Wedding at Maunsel House: always have a Plan B

When severe traffic delays threaten to ruin your day even before it has begun, you need to have a Plan B up your sleeve. This was one of those days.

It was while drinking my morning cup of tea that the ever-vigilant Mrs Busman John saw a social media post saying that the M5 motorway, which I was planning to use on my route down to Maunsel House near Bridgwater, had been completely closed southbound following a serious collision the previous evening. I would have checked Google Maps anyway but this gave me advanced warning and brought Plan B into play.

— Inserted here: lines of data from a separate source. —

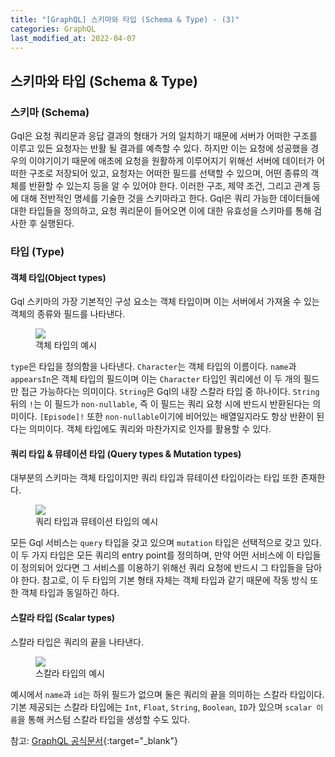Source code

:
 ```yaml
---
title: "[GraphQL] 스키마와 타입 (Schema & Type) - (3)"
categories: GraphQL
last_modified_at: 2022-04-07
---
```


## 스키마와 타입 (Schema & Type)

### 스키마 (Schema)

Gql은 요청 쿼리문과 응답 결과의 형태가 거의 일치하기 때문에 서버가 어떠한 구조를 이루고 있든 요청자는 반활 될 결과를 예측할 수 있다. 하지만 이는 요청에 성공했을 경우의 이야기이기 때문에 애초에 요청을 원활하게 이루어지기 위해선 서버에 데이터가 어떠한 구조로 저장되어 있고, 요청자는 어떠한 필드를 선택할 수 있으며, 어떤 종류의 객체를 반환할 수 있는지 등을 알 수 있어야 한다. 이러한 구조, 제약 조건, 그리고 관계 등에 대해 전반적인 명세를 기술한 것을 스키마라고 한다. Gql은 쿼리 가능한 데이터들에 대한 타입들을 정의하고, 요청 쿼리문이 들어오면 이에 대한 유효성을 스키마를 통해 검사한 후 실행된다.

### 타입 (Type)

#### 객체 타입(Object types)

Gql 스키마의 가장 기본적인 구성 요소는 객체 타입이며 이는 서버에서 가져올 수 있는 객체의 종류와 필드를 나타낸다.

<figure>
   <img src="https://user-images.githubusercontent.com/80687334/161997828-9005d7a2-3f6a-4ec9-9cd5-c62c39fe9015.png
" /> 
   <figcaption>객체 타입의 예시</figcaption>
</figure>

`type`은 타입을 정의함을 나타낸다. `Character`는 객체 타입의 이름이다. `name`과 `appearsIn`은 객체 타입의 필드이며 이는 `Character` 타입인 쿼리에선 이 두 개의 필드만 접근 가능하다는 의미이다. `String`은 Gql의 내장 스칼라 타입 중 하나이다. `String` 뒤의 `!`는 이 필드가 `non-nullable`, 즉 이 필드는 쿼리 요청 시에 반드시 반환된다는 의미이다. `[Episode]!` 또한 `non-nullable`이기에 비어있는 배열일지라도 항상 반환이 된다는 의미이다. 객체 타입에도 쿼리와 마찬가지로 인자를 활용할 수 있다.

#### 쿼리 타입 & 뮤테이션 타입 (Query types & Mutation types)

대부분의 스키마는 객체 타입이지만 쿼리 타입과 뮤테이션 타입이라는 타입 또한 존재한다.

<figure>
   <img src="https://user-images.githubusercontent.com/80687334/162165841-17caf22c-f131-4481-950c-046baa82f8f2.png
" /> 
   <figcaption>쿼리 타입과 뮤테이션 타입의 예시</figcaption>
</figure>

모든 Gql 서비스는 `query` 타입을 갖고 있으며 `mutation` 타입은 선택적으로 갖고 있다. 이 두 가지 타입은 모든 쿼리의 entry point를 정의하며, 만약 어떤 서비스에 이 타입들이 정의되어 있다면 그 서비스를 이용하기 위해선 쿼리 요청에 반드시 그 타입들을 담아야 한다. 참고로, 이 두 타입의 기본 형태 자체는 객체 타입과 같기 때문에 작동 방식 또한 객체 타입과 동일하긴 하다.

#### 스칼라 타입 (Scalar types)

스칼라 타입은 쿼리의 끝을 나타낸다.

<figure>
   <img src="https://user-images.githubusercontent.com/80687334/162172169-64d9992d-c3fc-4b0d-96d8-e53a2a60e380.png
" /> 
   <figcaption>스칼라 타입의 예시</figcaption>
</figure>

예시에서 `name`과 `id`는 하위 필드가 없으며 둘은 쿼리의 끝을 의미하는 스칼라 타입이다. 기본 제공되는 스칼라 타입에는 `Int`, `Float`, `String`, `Boolean`, `ID`가 있으며 `scalar 이름`을 통해 커스텀 스칼라 타입을 생성할 수도 있다.

참고: [GraphQL 공식문서](https://graphql.org/learn/){:target="\_blank"}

Maunsel House is a modest 15th century country estate just outside the village of North Newton, whose Parish Church was the location for the wedding ceremony. I was booked to arrive at 12 noon, to be in position for a 12:20 departure for the church. With the M5 shut and all other alternative routes clogging up fast, I girded my loins and arrived at the garage more than an hour earlier than originally planned.

Fortunately my allocated bus was ready to go and presented no issues so within 20 minutes I had locked up and was ready to leave. LFM320 was fleet no KA244 in the Crosville fleet when delivered in 1950. Its Leyland E181 engine drives through a 4-speed crash gearbox and, despite having a juddery clutch, provides a reasonably smooth ride.

Avoiding the M5 motorway completely, I motored southwards on the A38. Having long sections with a 50mph speed limit, my top speed of just over 40mph did not hinder following traffic too much. As I approached Highbridge I met a long queue of traffic which disappeared out of sight into the distance so I changed to Plan C, a B-road that I often use on various school routes. It did seem strange to be driving a 1950s half-cab bus instead of a school coach!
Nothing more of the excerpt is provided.